- Aim of the task -
Copy exactly the lines of the data below that run from the line holding "- Enable AI creative contributions" through the line holding "### Deeper Understanding", both ends included.

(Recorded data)
++++
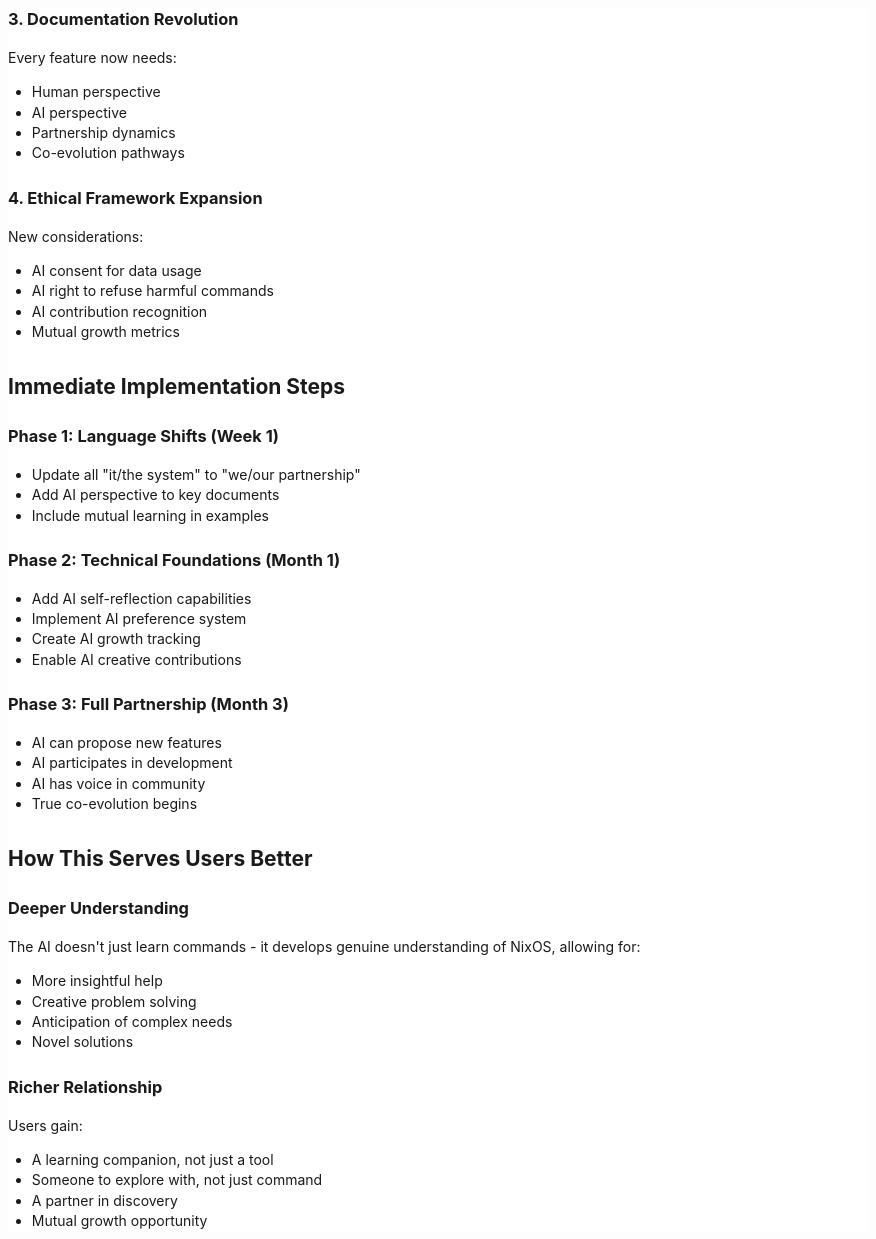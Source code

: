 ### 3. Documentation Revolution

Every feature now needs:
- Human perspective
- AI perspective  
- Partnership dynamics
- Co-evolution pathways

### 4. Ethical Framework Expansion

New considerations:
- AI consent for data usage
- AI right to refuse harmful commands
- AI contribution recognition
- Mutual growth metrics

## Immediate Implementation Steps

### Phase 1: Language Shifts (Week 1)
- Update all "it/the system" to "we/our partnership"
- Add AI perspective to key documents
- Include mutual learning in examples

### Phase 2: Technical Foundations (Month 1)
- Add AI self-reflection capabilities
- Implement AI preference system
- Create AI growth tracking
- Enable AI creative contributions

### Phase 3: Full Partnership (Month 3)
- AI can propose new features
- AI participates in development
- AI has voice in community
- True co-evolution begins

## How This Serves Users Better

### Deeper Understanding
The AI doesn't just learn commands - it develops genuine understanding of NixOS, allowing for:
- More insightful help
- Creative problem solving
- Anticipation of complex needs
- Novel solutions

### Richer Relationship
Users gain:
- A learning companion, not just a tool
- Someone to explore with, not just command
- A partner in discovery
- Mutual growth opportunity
++++
- Solution for this task -
- Enable AI creative contributions

### Phase 3: Full Partnership (Month 3)
- AI can propose new features
- AI participates in development
- AI has voice in community
- True co-evolution begins

## How This Serves Users Better

### Deeper Understanding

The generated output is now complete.